Der deutliche Klassenunterschied zu allen anderen bis dato aufgetretenen Bands sollte diesen übrigens mal stark zu denken geben. Nicht jede Reunion macht wirklich Sinn…

[Psycho] Dieses Problem hatten :: FLOTSAM & JETSAM :: immerhin nicht, denn seit ihrem Debüt im Jahre 1986 war die Band immer mehr oder weniger präsent. Das zeigte sich dann auch deutlich auf der Bühne, denn die Arizona-Boys waren mit Abstand die routinierteste und spielerisch sicherste Band des Abends.
Im Vorfeld des Festivals war bereits viel über die Running Order diskutiert worden. OMEN sollten eigentlich erst viel früher spielen, hatten aber wohl (zu Recht) dagegen interveniert und durften somit als Drittletzte ran. FLOTSAM & JETSAM hatten wiederum viele Besucher eigentlich als Headliner auf der Liste, aber dieser Slot war ja nun bekanntermaßen an EXCITER gegangen.
FLOTSAM zeigten zunächst, dass sie ebenfalls sehr gut auf die Pole Position gepasst hätten, denn mit dem Klassiker Doomsday For The Deceiver erwischten sie einen optimalen Einstieg. Die Band agierte sehr spielfreudig und dabei sehr tight, definitiver Mittelpunkt war aber ganz klar Sänger Eric A.K., der ständig alle Blicke auf sich zog und ganz "nebenbei" auch noch eine absolut fehlerfreie und intensive Gesangsleistung hinlegte. Respekt!
Leider beging die Band aber ebenfalls den Fehler, zu viele neuere Songs in die Setlist einzubauen. Das mag aus Sicht der Musiker verständlich sein, aber es ist fast schon beschämend, wenn man die Unterschiede in der Qualität zwischen den alten und neuen Songs hört. So stellten diese Passagen im Set immer wieder einen kleinen Bruch dar, der eigentlich nicht nötig gewesen wäre.
Immerhin wurden wir aber mehr als ausreichend mit Live-Hämmern wie Escape From Within, I Live, You Die, Hammerhead, N.E. Terror, Iron Tears oder der völlig genialen Version von No Place For Disgrace (als Rausschmeißer) verwöhnt. Tolle Show, die sogar noch besser war, als ich sie mir im Vorfeld aufgrund meiner bereits hohen Erwartungshaltung erhofft hatte.

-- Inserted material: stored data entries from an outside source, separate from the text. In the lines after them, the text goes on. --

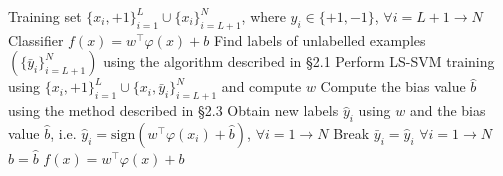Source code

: \documentclass{article}
\begin{document}
\begin{algorithm}[!h]
\renewcommand{\algorithmicrequire}{\textbf{Input:}}
\renewcommand{\algorithmicensure}{\textbf{Output:}}
	\caption{MMC-LS-SVM LPU (called MCLS in the source paper)}
	\begin{algorithmic}[1]
	    \REQUIRE
	    Training set $\{x_{i},+1\}_{i=1}^{L}\cup\{x_{i}\}_{i=L+1}^{N}$,
	    where $y_{i}\in\{+1,-1\}$, $\forall i=L+1\longrightarrow N$
	    \ENSURE
	    Classifier $f(x)=w^{\top}\varphi(x)+b$
	    \STATE Find labels of unlabelled examples $\left(\{\bar{y}_{i}\}_{i=L+1}^{N}\right)$
	    using the algorithm described in \S2.1 %
	    \STATE Perform LS-SVM training using
	    $\{x_{i},+1\}_{i=1}^{L}\cup\{x_{i},\bar{y}_{i}\}_{i=L+1}^{N}$ and compute $w$ %
	    \STATE Compute the bias value $\hat{b}$ using the method described in \S2.3 %
	    \STATE Obtain new labels $\hat{y}_{i}$ using $w$ and the bias value $\hat{b}$,
	    i.e. $\hat{y}_{i}=\mathrm{sign}\!\left(w^{\top}\varphi(x_{i})+\hat{b}\right)$,
	    $\forall i=1\longrightarrow N$
	    \STATE Break %
	    \ELSE
	    \STATE $\bar{y}_{i}=\hat{y}_{i}$ $\forall i=1\longrightarrow N$
	    \ENDIF
	    \ENDWHILE
	    \STATE $b=\hat{b}$
		\RETURN $f(x)=w^{\top}\varphi(x)+b$
	\end{algorithmic}
\end{algorithm}
\end{document}
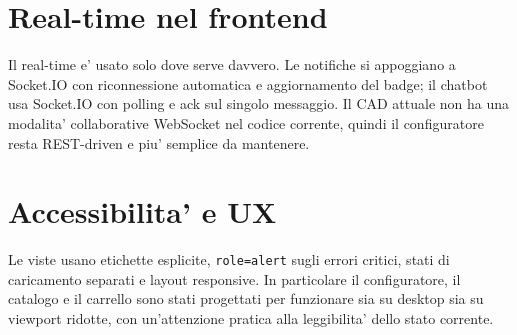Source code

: \section{Real-time nel frontend}

Il real-time e' usato solo dove serve davvero. Le notifiche si appoggiano a Socket.IO con riconnessione automatica e aggiornamento del badge; il chatbot usa Socket.IO con polling e ack sul singolo messaggio. Il CAD attuale non ha una modalita' collaborative WebSocket nel codice corrente, quindi il configuratore resta REST-driven e piu' semplice da mantenere.

\section{Accessibilita' e UX}

Le viste usano etichette esplicite, \texttt{role=alert} sugli errori critici, stati di caricamento separati e layout responsive. In particolare il configuratore, il catalogo e il carrello sono stati progettati per funzionare sia su desktop sia su viewport ridotte, con un'attenzione pratica alla leggibilita' dello stato corrente.
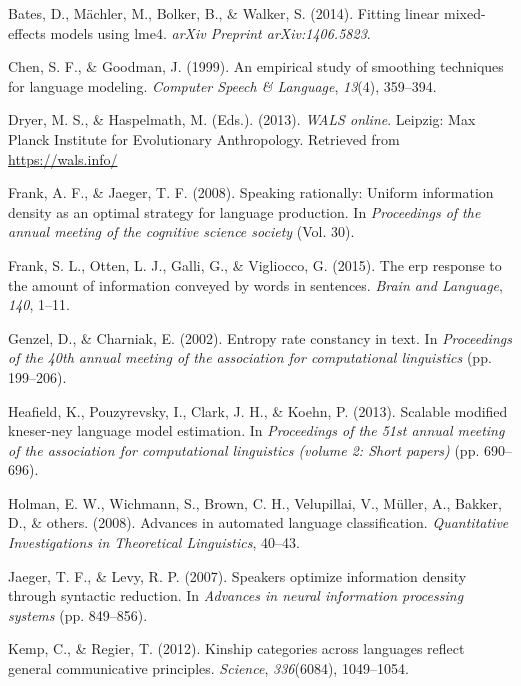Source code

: \documentclass[man,floatsintext]{apa6}
\begin{document}
\leavevmode\hypertarget{ref-bates2014}{}%
Bates, D., Mächler, M., Bolker, B., \& Walker, S. (2014). Fitting linear mixed-effects models using lme4. \emph{arXiv Preprint arXiv:1406.5823}.

\leavevmode\hypertarget{ref-chen1999empirical}{}%
Chen, S. F., \& Goodman, J. (1999). An empirical study of smoothing techniques for language modeling. \emph{Computer Speech \& Language}, \emph{13}(4), 359--394.

\leavevmode\hypertarget{ref-wals}{}%
Dryer, M. S., \& Haspelmath, M. (Eds.). (2013). \emph{WALS online}. Leipzig: Max Planck Institute for Evolutionary Anthropology. Retrieved from \url{https://wals.info/}

\leavevmode\hypertarget{ref-frank2008}{}%
Frank, A. F., \& Jaeger, T. F. (2008). Speaking rationally: Uniform information density as an optimal strategy for language production. In \emph{Proceedings of the annual meeting of the cognitive science society} (Vol. 30).

\leavevmode\hypertarget{ref-frank2015}{}%
Frank, S. L., Otten, L. J., Galli, G., \& Vigliocco, G. (2015). The erp response to the amount of information conveyed by words in sentences. \emph{Brain and Language}, \emph{140}, 1--11.

\leavevmode\hypertarget{ref-genzel2002}{}%
Genzel, D., \& Charniak, E. (2002). Entropy rate constancy in text. In \emph{Proceedings of the 40th annual meeting of the association for computational linguistics} (pp. 199--206).

\leavevmode\hypertarget{ref-heafield2013scalable}{}%
Heafield, K., Pouzyrevsky, I., Clark, J. H., \& Koehn, P. (2013). Scalable modified kneser-ney language model estimation. In \emph{Proceedings of the 51st annual meeting of the association for computational linguistics (volume 2: Short papers)} (pp. 690--696).

\leavevmode\hypertarget{ref-holman2008}{}%
Holman, E. W., Wichmann, S., Brown, C. H., Velupillai, V., Müller, A., Bakker, D., \& others. (2008). Advances in automated language classification. \emph{Quantitative Investigations in Theoretical Linguistics}, 40--43.

\leavevmode\hypertarget{ref-jaeger2007}{}%
Jaeger, T. F., \& Levy, R. P. (2007). Speakers optimize information density through syntactic reduction. In \emph{Advances in neural information processing systems} (pp. 849--856).

\leavevmode\hypertarget{ref-kemp2012kinship}{}%
Kemp, C., \& Regier, T. (2012). Kinship categories across languages reflect general communicative principles. \emph{Science}, \emph{336}(6084), 1049--1054.
\end{document}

[Psycho] Würden :: EXCITER :: gegen diesen bisher besten Auftritt gegenhalten und noch mal eins draufsetzen können? Zumal der letzte von mir gesehene Auftritt auf dem RH-Festival 2008 ganz nett, aber sicherlich nicht Headliner-verdächtig war. Nun, offensichtlich hatte die Band bereits den gesamten Tag ungeduldig wartend verbracht und war jetzt so richtig heiß. Denn ich habe selten eine Band erlebt, die von Anfang so krass klar machte, dass sie 200% Bock auf METAL hatte.
[Dajana] Jawoll! Denn die EXCITER Jungs ließen es sich nicht nehmen und sprangen im Fotograben umher, um FLOTSAM & JETSAM anzufeuern und hatten schon dabei eine Menge Spaß ;)
[Psycho] Und genau das bekam das Publikum dann auch: eine eigentlich vor Klischees strotzende Show einer Band mit dem nicht gerade variabelsten Songmaterial im Biz, deren überbordende Spielfreude und Hingabe an die Musik aber in einer dermaßen mächtigen Woge von der Bühne schwappte, dass sich kein echter Metaller dieser Leidenschaft widersetzen konnte.
Somit hatten EXCITER auch keine Mühe, dass nach knapp 10 Stunden schon etwas müde Publikum noch mal so richtig zu motivieren. Vielmehr entpuppten sich die Kanadier in der Tat als würdiger Headliner, da sie einfach die meisten Reaktionen der Anwesenden erhielten und hier die meisten Leute mitgingen, die Refrains mitgröhlten etc.
Der mit Klassikern der Speed Metal-Geschichte gespickte Set (u.a. mit Long Live The Loud, Heavy Metal Maniac, I Am The Beast, Pounding Metal und Victims Of Sacrifice, wenn ich mich recht entsinne) passte aber auch einfach hervorragend zum Geist des Festivals. Sänger Kenny Winter wurde trotz deutlich merkbarer Atemnot nicht müde darin, in seiner charakteristischen Art über die Bühne zu wackeln und die Leute immer wieder neu anzufeuern, während seine Kollegen die Halle fachgerecht in Schutt und Asche zerlegten. Geil!
EXCITER durften daher verdient als einzige Band des Abends eine Zugabe spielen und beschlossen das Festival angemessen mit Violence & Force. Besser geht’s wirklich nicht mehr…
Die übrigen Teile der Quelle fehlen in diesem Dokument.